Vows and Honour: Book 2
Some misguided person reviewing The Oathbound disdained that it was short-stories and claimed Oathbreakers was ‘more of the same.’
They could not be more wrong. Oathbreakers is a novel, and quite a well constructed one. It’s a good book. And every last section hangs together as part of a novel, not a short story. It is, in fact, the only Tarma and Kethry-focussed novel.
Oathbreakers establishes Tarma and Kethry as vital members of a prestigious mercenary company, Idra’s Sunhawks. We begin with the Sunhawks on campaign. We are introduced to Idra and various other members, we get an idea of how war and politics operate in this side of the world. We are given a lot of references about Valdemar that puzzled me until I remembered it was foreshadowing: Valdemar is somewhat involved, though the bulk of the story is set in Rethwellan.
For you see, Idra is actually a Rethwellian princess, and when she is called home to help decide which of her brothers should be king, and then vanishes, it’s up to Tarma and Kethry to find out what happened…

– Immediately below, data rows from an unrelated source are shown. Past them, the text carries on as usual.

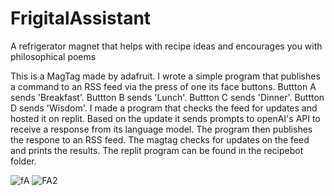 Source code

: # FrigitalAssistant
A refrigerator magnet that helps with recipe ideas and encourages you with philosophical poems

This is a MagTag made by adafruit.  I wrote a simple program that publishes a command to an RSS feed via the press of one its face buttons.
Buttton A sends 'Breakfast'.
Buttton B sends 'Lunch'.
Buttton C sends 'Dinner'.
Buttton D sends 'Wisdom'.
I made a program that checks the feed for updates and hosted it on replit. Based on the update it sends prompts to openAI's API to receive a response from its language model.
The program then publishes the respone to an RSS feed. The magtag checks for updates on the feed and prints the results.
The replit program can be found in the recipebot folder.


![fA](https://user-images.githubusercontent.com/38119453/227738696-0737044c-0f21-4384-beb4-4e6526a61883.PNG)
![FA2](https://user-images.githubusercontent.com/38119453/227738702-a5b6af52-4199-4498-a7f6-0d73aa99fe14.PNG)
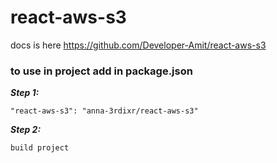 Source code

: # react-aws-s3
docs is here https://github.com/Developer-Amit/react-aws-s3

### to use in project add in package.json 
***Step 1:***

    "react-aws-s3": "anna-3rdixr/react-aws-s3"
***Step 2:***

    build project


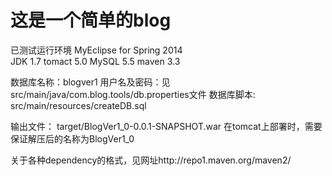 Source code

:# 这是一个简单的blog
已测试运行环境
MyEclipse for Spring 2014    
JDK 1.7
tomact 5.0 
MySQL 5.5
maven 3.3

数据库名称：blogver1
用户名及密码：见src/main/java/com.blog.tools/db.properties文件
数据库脚本: src/main/resources/createDB.sql

输出文件：
target/BlogVer1_0-0.0.1-SNAPSHOT.war  在tomcat上部署时，需要保证解压后的名称为BlogVer1_0

关于各种dependency的格式，见网址http://repo1.maven.org/maven2/ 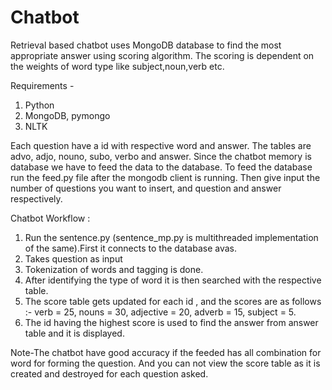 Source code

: # Chatbot
Retrieval based chatbot uses MongoDB database to find the most appropriate answer using scoring algorithm. The scoring is dependent on the weights of word type like subject,noun,verb etc.

Requirements - 
1. Python 
2. MongoDB, pymongo
3. NLTK

Each question have a id with respective word and answer. The tables are advo, adjo, nouno, subo, verbo and answer. Since the chatbot memory is database we have to feed the data to the database. To feed the database run the feed.py file after the mongodb client is running. Then give input the number of questions you want to insert, and question and answer respectively.
 
Chatbot Workflow :
1. Run the sentence.py (sentence_mp.py is multithreaded implementation of the same).First it connects to the database avas.
2. Takes question as input
3. Tokenization of words and tagging is done.
4. After identifying the type of word it is then searched with the respective table.
5. The score table gets updated for each id , and the scores are as follows :- verb = 25, nouns = 30, adjective = 20, adverb = 15, subject = 5.
6. The id having the highest score is used to find the answer from answer table and it is displayed.

Note-The chatbot have good accuracy if the feeded has all combination for word for forming the question. And you can not view the score table as it is created and destroyed for each question asked.
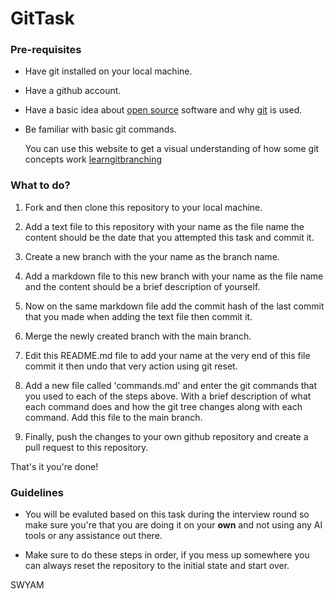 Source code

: # GitTask

### Pre-requisites

- Have git installed on your local machine.

- Have a github account.

- Have a basic idea about [open source](https://opensource.com/resources/what-open-source) software and why [git](https://www.youtube.com/watch?v=2ReR1YJrNOM) is used.

- Be familiar with basic git commands.

    You can use this website to get a visual understanding of how some git concepts work [learngitbranching](https://learngitbranching.js.org/)

### What to do?

1. Fork and then clone this repository to your local machine.

2. Add a text file to this repository with your name as the file name the content should be the date that you attempted this task and commit it.

3. Create a new branch with the your name as the branch name.

4. Add a markdown file to this new branch with your name as the file name and the content should be a brief description of yourself.

5. Now on the same markdown file add the commit hash of the last commit that you made when adding the text file then commit it.

5. Merge the newly created branch with the main branch.

6. Edit this README.md file to add your name at the very end of this file commit it then undo that very action using git reset.

7. Add a new file called 'commands.md' and enter the git commands that you used to each of the steps above.
With a brief description of what each command does and how the git tree changes along with each command. Add this file to the main branch.

8. Finally, push the changes to your own github repository and create a pull request to this repository.

That's it you're done!

### Guidelines

- You will be evaluted based on this task during the interview round  so make sure you're that you are doing it on your **own** and not using any AI tools or any assistance out there.

- Make sure to do these steps in order, if you mess up somewhere you can always reset the repository to the initial state and start over.

SWYAM
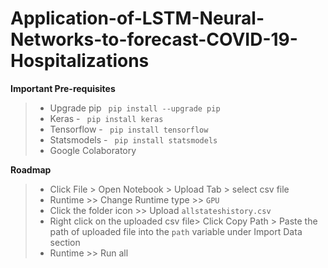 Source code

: # Application-of-LSTM-Neural-Networks-to-forecast-COVID-19-Hospitalizations
**Important Pre-requisites**

>*   Upgrade pip <code> pip install --upgrade pip</code>
>*   Keras - <code> pip install keras </code>
>*   Tensorflow - <code> pip install tensorflow </code>
>*   Statsmodels - <code> pip install statsmodels </code>
>*   Google Colaboratory


**Roadmap**

>* Click File > Open Notebook > Upload Tab > select csv file
>* Runtime >> Change Runtime type >> <code>GPU</code>
>* Click the folder icon >> Upload <code>allstateshistory.csv</code>
>* Right click on the uploaded csv file> Click Copy Path > Paste the path of uploaded file into the <code>path</code> variable under Import Data section
>* Runtime >> Run all



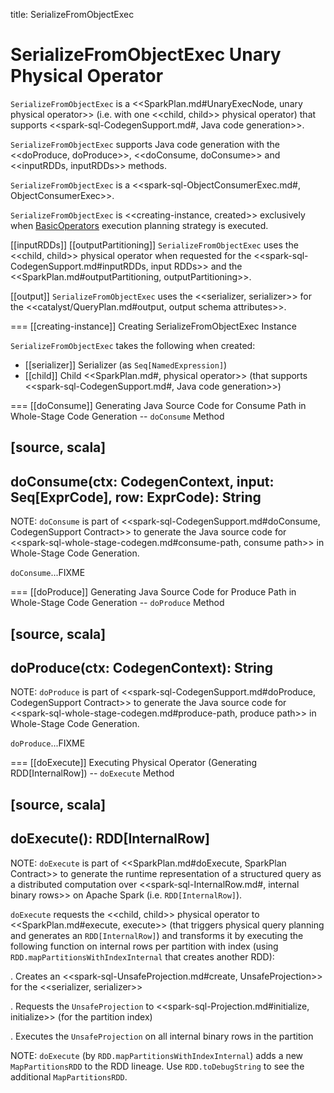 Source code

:title: SerializeFromObjectExec

# SerializeFromObjectExec Unary Physical Operator

`SerializeFromObjectExec` is a <<SparkPlan.md#UnaryExecNode, unary physical operator>> (i.e. with one <<child, child>> physical operator) that supports <<spark-sql-CodegenSupport.md#, Java code generation>>.

`SerializeFromObjectExec` supports Java code generation with the <<doProduce, doProduce>>, <<doConsume, doConsume>> and <<inputRDDs, inputRDDs>> methods.

`SerializeFromObjectExec` is a <<spark-sql-ObjectConsumerExec.md#, ObjectConsumerExec>>.

`SerializeFromObjectExec` is <<creating-instance, created>> exclusively when [BasicOperators](../execution-planning-strategies/BasicOperators.md) execution planning strategy is executed.

[[inputRDDs]]
[[outputPartitioning]]
`SerializeFromObjectExec` uses the <<child, child>> physical operator when requested for the <<spark-sql-CodegenSupport.md#inputRDDs, input RDDs>> and the <<SparkPlan.md#outputPartitioning, outputPartitioning>>.

[[output]]
`SerializeFromObjectExec` uses the <<serializer, serializer>> for the <<catalyst/QueryPlan.md#output, output schema attributes>>.

=== [[creating-instance]] Creating SerializeFromObjectExec Instance

`SerializeFromObjectExec` takes the following when created:

* [[serializer]] Serializer (as `Seq[NamedExpression]`)
* [[child]] Child <<SparkPlan.md#, physical operator>> (that supports <<spark-sql-CodegenSupport.md#, Java code generation>>)

=== [[doConsume]] Generating Java Source Code for Consume Path in Whole-Stage Code Generation -- `doConsume` Method

[source, scala]
----
doConsume(ctx: CodegenContext, input: Seq[ExprCode], row: ExprCode): String
----

NOTE: `doConsume` is part of <<spark-sql-CodegenSupport.md#doConsume, CodegenSupport Contract>> to generate the Java source code for <<spark-sql-whole-stage-codegen.md#consume-path, consume path>> in Whole-Stage Code Generation.

`doConsume`...FIXME

=== [[doProduce]] Generating Java Source Code for Produce Path in Whole-Stage Code Generation -- `doProduce` Method

[source, scala]
----
doProduce(ctx: CodegenContext): String
----

NOTE: `doProduce` is part of <<spark-sql-CodegenSupport.md#doProduce, CodegenSupport Contract>> to generate the Java source code for <<spark-sql-whole-stage-codegen.md#produce-path, produce path>> in Whole-Stage Code Generation.

`doProduce`...FIXME

=== [[doExecute]] Executing Physical Operator (Generating RDD[InternalRow]) -- `doExecute` Method

[source, scala]
----
doExecute(): RDD[InternalRow]
----

NOTE: `doExecute` is part of <<SparkPlan.md#doExecute, SparkPlan Contract>> to generate the runtime representation of a structured query as a distributed computation over <<spark-sql-InternalRow.md#, internal binary rows>> on Apache Spark (i.e. `RDD[InternalRow]`).

`doExecute` requests the <<child, child>> physical operator to <<SparkPlan.md#execute, execute>> (that triggers physical query planning and generates an `RDD[InternalRow]`) and transforms it by executing the following function on internal rows per partition with index (using `RDD.mapPartitionsWithIndexInternal` that creates another RDD):

. Creates an <<spark-sql-UnsafeProjection.md#create, UnsafeProjection>> for the <<serializer, serializer>>

. Requests the `UnsafeProjection` to <<spark-sql-Projection.md#initialize, initialize>> (for the partition index)

. Executes the `UnsafeProjection` on all internal binary rows in the partition

NOTE: `doExecute` (by `RDD.mapPartitionsWithIndexInternal`) adds a new `MapPartitionsRDD` to the RDD lineage. Use `RDD.toDebugString` to see the additional `MapPartitionsRDD`.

BEYOND THIS POINT THERE BE SPOILERS
Compared to, say, Brightly Burning and even The Last Herald-Mage (in parts), Oathbreakers is a grittier, more adult story. This is because Tarma and Kethry are older characters, established mercenaries, and their story is quite serious: what happens to Idra is not pretty. Gang-rape, abuse, and then suicide because of the torture… the theme of this book is vengeance, and there’s a certain bloodthirstiness to be expected.

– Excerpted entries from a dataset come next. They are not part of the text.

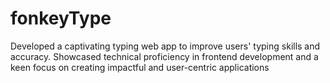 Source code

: # fonkeyType

Developed a captivating typing web app to improve users' typing skills and accuracy. Showcased technical proficiency in frontend development and a keen focus on creating impactful and user-centric applications
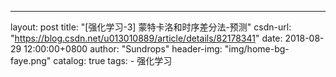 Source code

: ---
layout:     post
title:      "[强化学习-3] 蒙特卡洛和时序差分法-预测"
csdn-url:   "https://blog.csdn.net/u013010889/article/details/82178341"
date:       2018-08-29 12:00:00+0800
author:     "Sundrops"
header-img: "img/home-bg-faye.png"
catalog: true
tags:
    - 强化学习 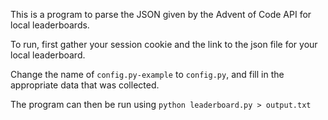 This is a program to parse the JSON given by the Advent of Code API for local leaderboards.

To run, first gather your session cookie and the link to the json file for your local leaderboard.

Change the name of `config.py-example` to `config.py`, and fill in the appropriate data that was collected.

The program can then be run using `python leaderboard.py > output.txt` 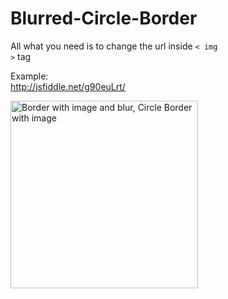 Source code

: # Blurred-Circle-Border

All what you need is to change the url inside <code>< img ></code> tag

Example: <br/>
 <a href="http://jsfiddle.net/g90euLrt/">http://jsfiddle.net/g90euLrt/</a>

<img src="https://i.imgur.com/09hUqLD.png" alt="Border with image and blur, Circle Border with image" title="Border with image and blur, Circle Border with image" height="300px"/>
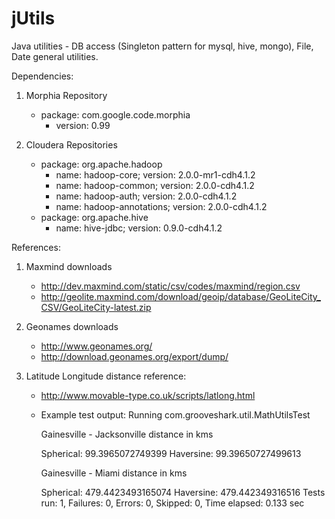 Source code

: jUtils
======

Java utilities - DB access (Singleton pattern for mysql, hive, mongo), File, Date general utilities.

Dependencies:

1. Morphia Repository  

    * package: com.google.code.morphia  
        - version: 0.99

2. Cloudera Repositories  

    * package: org.apache.hadoop  
        - name: hadoop-core; version: 2.0.0-mr1-cdh4.1.2  
        - name: hadoop-common; version: 2.0.0-cdh4.1.2  
        - name: hadoop-auth; version: 2.0.0-cdh4.1.2  
        - name: hadoop-annotations; version: 2.0.0-cdh4.1.2  
    * package: org.apache.hive  
        - name: hive-jdbc; version: 0.9.0-cdh4.1.2  


References:

1. Maxmind downloads
    * http://dev.maxmind.com/static/csv/codes/maxmind/region.csv
    * http://geolite.maxmind.com/download/geoip/database/GeoLiteCity_CSV/GeoLiteCity-latest.zip

2. Geonames downloads
    * http://www.geonames.org/
    * http://download.geonames.org/export/dump/

3. Latitude Longitude distance reference:

   * http://www.movable-type.co.uk/scripts/latlong.html
   * Example test output:
      Running com.grooveshark.util.MathUtilsTest

      Gainesville - Jacksonville distance in kms

      Spherical: 99.3965072749399
      Haversine: 99.39650727499613

      Gainesville - Miami distance in kms

      Spherical: 479.4423493165074
      Haversine: 479.442349316516
      Tests run: 1, Failures: 0, Errors: 0, Skipped: 0, Time elapsed: 0.133 sec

This particular novel echoes the main theme of the first short story Misty wrote about Tarma and Keth: rape and revenge. Although Idra’s revenge in only enabled by Tarma and Kethry, because she is dead for most of the book.

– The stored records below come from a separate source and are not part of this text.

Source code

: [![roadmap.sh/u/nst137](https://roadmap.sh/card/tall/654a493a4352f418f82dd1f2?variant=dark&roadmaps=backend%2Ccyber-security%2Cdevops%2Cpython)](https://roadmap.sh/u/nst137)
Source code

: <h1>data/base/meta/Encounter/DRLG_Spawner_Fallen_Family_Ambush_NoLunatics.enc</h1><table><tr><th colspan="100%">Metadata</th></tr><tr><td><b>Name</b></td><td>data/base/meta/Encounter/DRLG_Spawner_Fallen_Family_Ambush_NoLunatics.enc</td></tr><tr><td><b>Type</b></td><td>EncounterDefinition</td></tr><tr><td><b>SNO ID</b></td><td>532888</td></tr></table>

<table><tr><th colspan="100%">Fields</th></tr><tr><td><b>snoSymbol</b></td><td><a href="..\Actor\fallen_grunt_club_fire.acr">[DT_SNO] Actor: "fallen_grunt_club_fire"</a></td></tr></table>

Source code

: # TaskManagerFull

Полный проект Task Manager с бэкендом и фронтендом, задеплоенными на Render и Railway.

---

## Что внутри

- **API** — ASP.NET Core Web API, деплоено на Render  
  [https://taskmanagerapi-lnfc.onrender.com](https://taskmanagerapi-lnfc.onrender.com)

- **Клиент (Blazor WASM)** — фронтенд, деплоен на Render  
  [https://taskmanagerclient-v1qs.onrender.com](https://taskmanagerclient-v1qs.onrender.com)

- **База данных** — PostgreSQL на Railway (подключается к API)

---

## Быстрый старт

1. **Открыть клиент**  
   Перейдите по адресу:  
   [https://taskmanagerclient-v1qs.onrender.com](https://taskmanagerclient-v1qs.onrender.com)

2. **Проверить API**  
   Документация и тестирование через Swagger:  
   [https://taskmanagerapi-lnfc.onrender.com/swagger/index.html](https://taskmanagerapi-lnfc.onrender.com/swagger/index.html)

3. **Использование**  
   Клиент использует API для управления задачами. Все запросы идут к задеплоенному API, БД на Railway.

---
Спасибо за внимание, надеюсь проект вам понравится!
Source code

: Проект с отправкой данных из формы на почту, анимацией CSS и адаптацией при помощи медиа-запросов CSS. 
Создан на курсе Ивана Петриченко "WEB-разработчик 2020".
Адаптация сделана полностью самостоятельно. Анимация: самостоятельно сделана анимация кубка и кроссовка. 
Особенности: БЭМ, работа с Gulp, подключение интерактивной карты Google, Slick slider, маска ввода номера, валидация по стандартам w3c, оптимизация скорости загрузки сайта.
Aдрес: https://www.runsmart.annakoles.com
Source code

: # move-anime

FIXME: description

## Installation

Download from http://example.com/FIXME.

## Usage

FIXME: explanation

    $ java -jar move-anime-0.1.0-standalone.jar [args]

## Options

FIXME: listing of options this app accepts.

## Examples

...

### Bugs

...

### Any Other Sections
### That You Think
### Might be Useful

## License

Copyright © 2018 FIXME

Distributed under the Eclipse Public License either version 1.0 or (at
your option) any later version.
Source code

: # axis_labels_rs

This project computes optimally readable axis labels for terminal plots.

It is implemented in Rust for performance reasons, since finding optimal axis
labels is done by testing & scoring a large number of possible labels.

I always really enjoyed this book—it’s satisfactory wish fulfillment for the female-identified or sympathetic, but more than that, it’s well-plotted and adventurous. However, it falls a bit flat on the character development front. Surprisingly so, because other Velgarth books often concern themselves with character over the exterior villain-plot. By the Sword doesn’t even have an overarching villain-fueled plot.
Oh, there’s ostensibly some character development: Tarma becomes… more open? when the Star-Eyed facilitates an understanding between her and Herald Roald. But I didn’t really see Tarma need that to begin with. Kethry falls in love with Jadrek, but I never felt it. I was just told it. I like Jadrek well enough, but where was the development? Definitely told, not shown. Although less picky people might enjoy the romance. I felt like her real development was her transformation to an Adept-class mage, and Jadrek was the necessary ‘stud’ shoehorned in so that Tarma’s clan gets children.
This book doesn’t really provoke thought or sorrow—it isn’t deep. However, it is a deliciously vicious romp. I wouldn’t ‘highly recommend’ it, or claim it as fine art, or whathaveyou, but I think it might be one of my favourites.
Something I really appreciate is that, at first, everyone in Rethwellan wanted to throw their lot in with Raschar, even Idra: Stefan was a rake. Subversion!
TV Tropes reminded me of something interesting: Rethwellan has a long-lost sword that is supposed to choose the king. It makes its appearance in an almost-hilariously understated way: it’s found on an out-of-the-way corpse, it’s had all its jewels stripped by passing travellers, and left behind because the blade is so flimsy. Keth takes it only because she thinks it might be magic. It picks out the good brother, but by this point, even though it’s instrumental in getting Stefan to change his mind and choose to overthrow his bad brother Raschar, that’s already a foregone conclusion. It was only a matter of time before Stefan chose to throw his lot in with Rethwellan. It’s a sweet little joke about sword-in-the-stone stories.